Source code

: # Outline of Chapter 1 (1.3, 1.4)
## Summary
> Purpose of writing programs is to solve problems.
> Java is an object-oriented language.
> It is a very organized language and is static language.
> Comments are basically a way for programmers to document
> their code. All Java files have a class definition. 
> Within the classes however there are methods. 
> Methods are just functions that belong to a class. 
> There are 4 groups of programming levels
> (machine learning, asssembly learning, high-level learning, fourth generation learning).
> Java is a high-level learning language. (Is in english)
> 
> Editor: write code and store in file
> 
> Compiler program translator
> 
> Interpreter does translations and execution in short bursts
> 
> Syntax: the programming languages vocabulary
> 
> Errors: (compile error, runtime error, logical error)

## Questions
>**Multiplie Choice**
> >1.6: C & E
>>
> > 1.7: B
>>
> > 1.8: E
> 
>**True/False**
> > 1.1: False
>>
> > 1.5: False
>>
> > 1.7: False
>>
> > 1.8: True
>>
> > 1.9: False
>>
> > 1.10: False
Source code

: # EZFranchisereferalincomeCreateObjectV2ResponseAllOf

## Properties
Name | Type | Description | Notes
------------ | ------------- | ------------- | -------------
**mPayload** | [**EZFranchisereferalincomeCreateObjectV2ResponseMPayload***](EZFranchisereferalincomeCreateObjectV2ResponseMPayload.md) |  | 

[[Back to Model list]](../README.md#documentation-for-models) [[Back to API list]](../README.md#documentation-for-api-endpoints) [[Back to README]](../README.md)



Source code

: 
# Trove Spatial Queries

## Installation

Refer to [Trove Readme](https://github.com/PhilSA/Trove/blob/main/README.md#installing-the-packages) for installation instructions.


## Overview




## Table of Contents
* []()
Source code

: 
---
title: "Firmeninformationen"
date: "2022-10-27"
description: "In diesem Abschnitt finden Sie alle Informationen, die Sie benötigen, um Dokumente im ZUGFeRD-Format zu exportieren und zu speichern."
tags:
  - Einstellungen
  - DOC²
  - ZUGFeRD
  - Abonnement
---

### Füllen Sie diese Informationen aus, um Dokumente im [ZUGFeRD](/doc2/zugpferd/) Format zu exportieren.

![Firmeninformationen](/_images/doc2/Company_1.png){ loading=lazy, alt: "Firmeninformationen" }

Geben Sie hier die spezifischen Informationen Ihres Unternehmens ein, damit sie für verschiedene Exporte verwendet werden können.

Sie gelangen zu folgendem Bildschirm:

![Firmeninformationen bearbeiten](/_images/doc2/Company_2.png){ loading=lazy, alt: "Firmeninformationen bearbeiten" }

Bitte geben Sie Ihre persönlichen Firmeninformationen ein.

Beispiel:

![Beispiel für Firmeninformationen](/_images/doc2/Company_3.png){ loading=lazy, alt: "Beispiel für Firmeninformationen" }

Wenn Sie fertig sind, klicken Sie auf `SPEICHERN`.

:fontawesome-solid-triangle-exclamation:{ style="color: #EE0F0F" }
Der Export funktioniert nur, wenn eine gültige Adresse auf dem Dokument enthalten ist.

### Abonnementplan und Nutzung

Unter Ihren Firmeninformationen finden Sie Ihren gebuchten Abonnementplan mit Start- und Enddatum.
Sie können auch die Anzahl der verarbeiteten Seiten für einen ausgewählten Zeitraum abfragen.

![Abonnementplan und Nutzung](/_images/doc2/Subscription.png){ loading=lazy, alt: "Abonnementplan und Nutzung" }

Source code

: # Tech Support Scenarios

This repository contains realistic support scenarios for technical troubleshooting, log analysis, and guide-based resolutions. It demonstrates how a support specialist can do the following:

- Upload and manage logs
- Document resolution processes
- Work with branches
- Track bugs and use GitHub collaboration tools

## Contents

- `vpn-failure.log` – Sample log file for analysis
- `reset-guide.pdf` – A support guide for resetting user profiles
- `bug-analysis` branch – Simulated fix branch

## What you are asked to do
Transcribe the listing in full, line by line.

## Your solution
Source code

: # Outline of Chapter 1 (1.3, 1.4)
## Summary
> Purpose of writing programs is to solve problems.
> Java is an object-oriented language.
> It is a very organized language and is static language.
> Comments are basically a way for programmers to document
> their code. All Java files have a class definition. 
> Within the classes however there are methods. 
> Methods are just functions that belong to a class. 
> There are 4 groups of programming levels
> (machine learning, asssembly learning, high-level learning, fourth generation learning).
> Java is a high-level learning language. (Is in english)
> 
> Editor: write code and store in file
> 
> Compiler program translator
> 
> Interpreter does translations and execution in short bursts
> 
> Syntax: the programming languages vocabulary
> 
> Errors: (compile error, runtime error, logical error)

## Questions
>**Multiplie Choice**
> >1.6: C & E
>>
> > 1.7: B
>>
> > 1.8: E
> 
>**True/False**
> > 1.1: False
>>
> > 1.5: False
>>
> > 1.7: False
>>
> > 1.8: True
>>
> > 1.9: False
>>
> > 1.10: False
Source code

: # EZFranchisereferalincomeCreateObjectV2ResponseAllOf

## Properties
Name | Type | Description | Notes
------------ | ------------- | ------------- | -------------
**mPayload** | [**EZFranchisereferalincomeCreateObjectV2ResponseMPayload***](EZFranchisereferalincomeCreateObjectV2ResponseMPayload.md) |  | 

[[Back to Model list]](../README.md#documentation-for-models) [[Back to API list]](../README.md#documentation-for-api-endpoints) [[Back to README]](../README.md)



Source code

: 
# Trove Spatial Queries

## Installation

Refer to [Trove Readme](https://github.com/PhilSA/Trove/blob/main/README.md#installing-the-packages) for installation instructions.


## Overview




## Table of Contents
* []()
Source code

: 
---
title: "Firmeninformationen"
date: "2022-10-27"
description: "In diesem Abschnitt finden Sie alle Informationen, die Sie benötigen, um Dokumente im ZUGFeRD-Format zu exportieren und zu speichern."
tags:
  - Einstellungen
  - DOC²
  - ZUGFeRD
  - Abonnement
---

### Füllen Sie diese Informationen aus, um Dokumente im [ZUGFeRD](/doc2/zugpferd/) Format zu exportieren.

![Firmeninformationen](/_images/doc2/Company_1.png){ loading=lazy, alt: "Firmeninformationen" }

Geben Sie hier die spezifischen Informationen Ihres Unternehmens ein, damit sie für verschiedene Exporte verwendet werden können.

Sie gelangen zu folgendem Bildschirm:

![Firmeninformationen bearbeiten](/_images/doc2/Company_2.png){ loading=lazy, alt: "Firmeninformationen bearbeiten" }

Bitte geben Sie Ihre persönlichen Firmeninformationen ein.

Beispiel:

![Beispiel für Firmeninformationen](/_images/doc2/Company_3.png){ loading=lazy, alt: "Beispiel für Firmeninformationen" }

Wenn Sie fertig sind, klicken Sie auf `SPEICHERN`.

:fontawesome-solid-triangle-exclamation:{ style="color: #EE0F0F" }
Der Export funktioniert nur, wenn eine gültige Adresse auf dem Dokument enthalten ist.

### Abonnementplan und Nutzung

Unter Ihren Firmeninformationen finden Sie Ihren gebuchten Abonnementplan mit Start- und Enddatum.
Sie können auch die Anzahl der verarbeiteten Seiten für einen ausgewählten Zeitraum abfragen.

![Abonnementplan und Nutzung](/_images/doc2/Subscription.png){ loading=lazy, alt: "Abonnementplan und Nutzung" }

Source code

: # Tech Support Scenarios

This repository contains realistic support scenarios for technical troubleshooting, log analysis, and guide-based resolutions. It demonstrates how a support specialist can do the following:

- Upload and manage logs
- Document resolution processes
- Work with branches
- Track bugs and use GitHub collaboration tools

## Contents

- `vpn-failure.log` – Sample log file for analysis
- `reset-guide.pdf` – A support guide for resetting user profiles
- `bug-analysis` branch – Simulated fix branch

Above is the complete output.